途中から総合職になって楽しく仕事をしていたのですが、2000年代はじめに第一勧業銀行と富士銀行との合併があり、出身行の派閥争いに嫌気が指していました。それでも「営業成績を上げれば認めてもらえるだろう」と思っていたのですが、9.11テロが起こった時、アメリカ出張中の同僚の安否を尋ねた人事部に「興銀出身の人は調べていない」と言われて、かすかな光明も失い、心が折れました。
その当時クライアントから誘いを受けて、運用会社の創業メンバーの一人となりました。その後ベンチャーの取締役を経て、2010年にバオバブを創業。情報通信研究機構(NICT)にも在籍しながら、当初はEコマースの海外展開用の機械翻訳を専門でやっていましたが、次第にクライアントのニーズも広がり、画像認識、音声認識に向けた学習データ作成もやるようになりました。
──来て欲しい未来は?
どうすれば戦争や差別といったことはなくなるのだろう。どうすれば人間の相互理解が進むのだろう、という課題は常に頭の中にあります。例えば、バオバブでは自動翻訳のデータセットも作っていますが、最終的にAIで言語の壁がなくなった世界は完全な相互理解が進むのでしょうか? 私はそうは思いません。海外の方とのバリアがどこまで崩れるかは、結局は人それぞれの意識にあると思っています。
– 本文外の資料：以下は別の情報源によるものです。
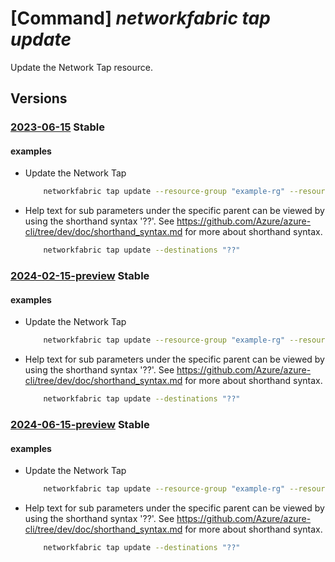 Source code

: # [Command] _networkfabric tap update_

Update the Network Tap resource.

## Versions

### [2023-06-15](/Resources/mgmt-plane/L3N1YnNjcmlwdGlvbnMve30vcmVzb3VyY2Vncm91cHMve30vcHJvdmlkZXJzL21pY3Jvc29mdC5tYW5hZ2VkbmV0d29ya2ZhYnJpYy9uZXR3b3JrdGFwcy97fQ==/2023-06-15.xml) **Stable**

<!-- mgmt-plane /subscriptions/{}/resourcegroups/{}/providers/microsoft.managednetworkfabric/networktaps/{} 2023-06-15 -->

#### examples

- Update the Network Tap
    ```bash
        networkfabric tap update --resource-group "example-rg" --resource-name "example-networktap" --polling-type "Pull" --destinations "[{name:'example-destinaionName',destinationType:IsolationDomain,destinationId:'/subscriptions/xxxxx-xxxx-xxxx-xxxx-xxxxx/resourcegroups/example-rg/providers/Microsoft.ManagedNetworkFabric/l3IsloationDomains/example-l3Domain/internalNetworks/example-internalNetwork',isolationDomainProperties:{encapsulation:None,neighborGroupIds:['/subscriptions/xxxxx-xxxx-xxxx-xxxx-xxxxx/resourcegroups/example-rg/providers/Microsoft.ManagedNetworkFabric/neighborGroups/example-neighborGroup']},destinationTapRuleId:'/subscriptions/xxxxx-xxxx-xxxx-xxxx-xxxxx/resourcegroups/example-rg/providers/Microsoft.ManagedNetworkFabric/networkTapRules/example-destinationTapRule'}]"
    ```

- Help text for sub parameters under the specific parent can be viewed by using the shorthand syntax '??'. See https://github.com/Azure/azure-cli/tree/dev/doc/shorthand_syntax.md for more about shorthand syntax.
    ```bash
        networkfabric tap update --destinations "??"
    ```

### [2024-02-15-preview](/Resources/mgmt-plane/L3N1YnNjcmlwdGlvbnMve30vcmVzb3VyY2Vncm91cHMve30vcHJvdmlkZXJzL21pY3Jvc29mdC5tYW5hZ2VkbmV0d29ya2ZhYnJpYy9uZXR3b3JrdGFwcy97fQ==/2024-02-15-preview.xml) **Stable**

<!-- mgmt-plane /subscriptions/{}/resourcegroups/{}/providers/microsoft.managednetworkfabric/networktaps/{} 2024-02-15-preview -->

#### examples

- Update the Network Tap
    ```bash
        networkfabric tap update --resource-group "example-rg" --resource-name "example-networktap" --polling-type "Pull" --destinations "[{name:'example-destinaionName',destinationType:IsolationDomain,destinationId:'/subscriptions/xxxxx-xxxx-xxxx-xxxx-xxxxx/resourcegroups/example-rg/providers/Microsoft.ManagedNetworkFabric/l3IsloationDomains/example-l3Domain/internalNetworks/example-internalNetwork',isolationDomainProperties:{encapsulation:None,neighborGroupIds:['/subscriptions/xxxxx-xxxx-xxxx-xxxx-xxxxx/resourcegroups/example-rg/providers/Microsoft.ManagedNetworkFabric/neighborGroups/example-neighborGroup']},destinationTapRuleId:'/subscriptions/xxxxx-xxxx-xxxx-xxxx-xxxxx/resourcegroups/example-rg/providers/Microsoft.ManagedNetworkFabric/networkTapRules/example-destinationTapRule'}]"
    ```

- Help text for sub parameters under the specific parent can be viewed by using the shorthand syntax '??'. See https://github.com/Azure/azure-cli/tree/dev/doc/shorthand_syntax.md for more about shorthand syntax.
    ```bash
        networkfabric tap update --destinations "??"
    ```

### [2024-06-15-preview](/Resources/mgmt-plane/L3N1YnNjcmlwdGlvbnMve30vcmVzb3VyY2Vncm91cHMve30vcHJvdmlkZXJzL21pY3Jvc29mdC5tYW5hZ2VkbmV0d29ya2ZhYnJpYy9uZXR3b3JrdGFwcy97fQ==/2024-06-15-preview.xml) **Stable**

<!-- mgmt-plane /subscriptions/{}/resourcegroups/{}/providers/microsoft.managednetworkfabric/networktaps/{} 2024-06-15-preview -->

#### examples

- Update the Network Tap
    ```bash
        networkfabric tap update --resource-group "example-rg" --resource-name "example-networktap" --polling-type "Pull" --destinations "[{name:'example-destinaionName',destinationType:IsolationDomain,destinationId:'/subscriptions/xxxxx-xxxx-xxxx-xxxx-xxxxx/resourcegroups/example-rg/providers/Microsoft.ManagedNetworkFabric/l3IsloationDomains/example-l3Domain/internalNetworks/example-internalNetwork',isolationDomainProperties:{encapsulation:None,neighborGroupIds:['/subscriptions/xxxxx-xxxx-xxxx-xxxx-xxxxx/resourcegroups/example-rg/providers/Microsoft.ManagedNetworkFabric/neighborGroups/example-neighborGroup']},destinationTapRuleId:'/subscriptions/xxxxx-xxxx-xxxx-xxxx-xxxxx/resourcegroups/example-rg/providers/Microsoft.ManagedNetworkFabric/networkTapRules/example-destinationTapRule'}]"
    ```

- Help text for sub parameters under the specific parent can be viewed by using the shorthand syntax '??'. See https://github.com/Azure/azure-cli/tree/dev/doc/shorthand_syntax.md for more about shorthand syntax.
    ```bash
        networkfabric tap update --destinations "??"
    ```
一方で、偏見は「学習データの不足」によって生まれているのではないかと考えています。異なる人種や女性、LGBTなどの異性、障がい者の方々に違和や奇異を感じてしまうのは単純にそれらの人たちを知らない、慣れていないだけで、学習データが世の中に増えると差別意識もなくなるかもしれません。
女性リーダーのロールモデルも多くはないなかで、東大やハーバードMBAを卒業したわけでもない、AIに関するバックグラウンドもない、両親も自身も起業経験もない私が、40歳を超えて会社を起業してなんとか経営している、ということを多くの方に知っていただくことで、バリキャリではない、多くの普通の女性たちの力になれればと思っています。
さがら・みおり◎バオバブ創業者。証券会社、ベンチャー企業取締役などを経て2010年にバオバブ創業。11~14年独立行政法人情報通信研究機構勤務、成田空港、DoCoMo等への研究成果の実用展開、音声認識技術を採用した障聴者と健聴者とのコミュニケーション支援アプリ「こえとら」の研究開発などに携わる。13年 AAMT(Asia-Pacific Association for Machine Translation ) 長尾賞受賞。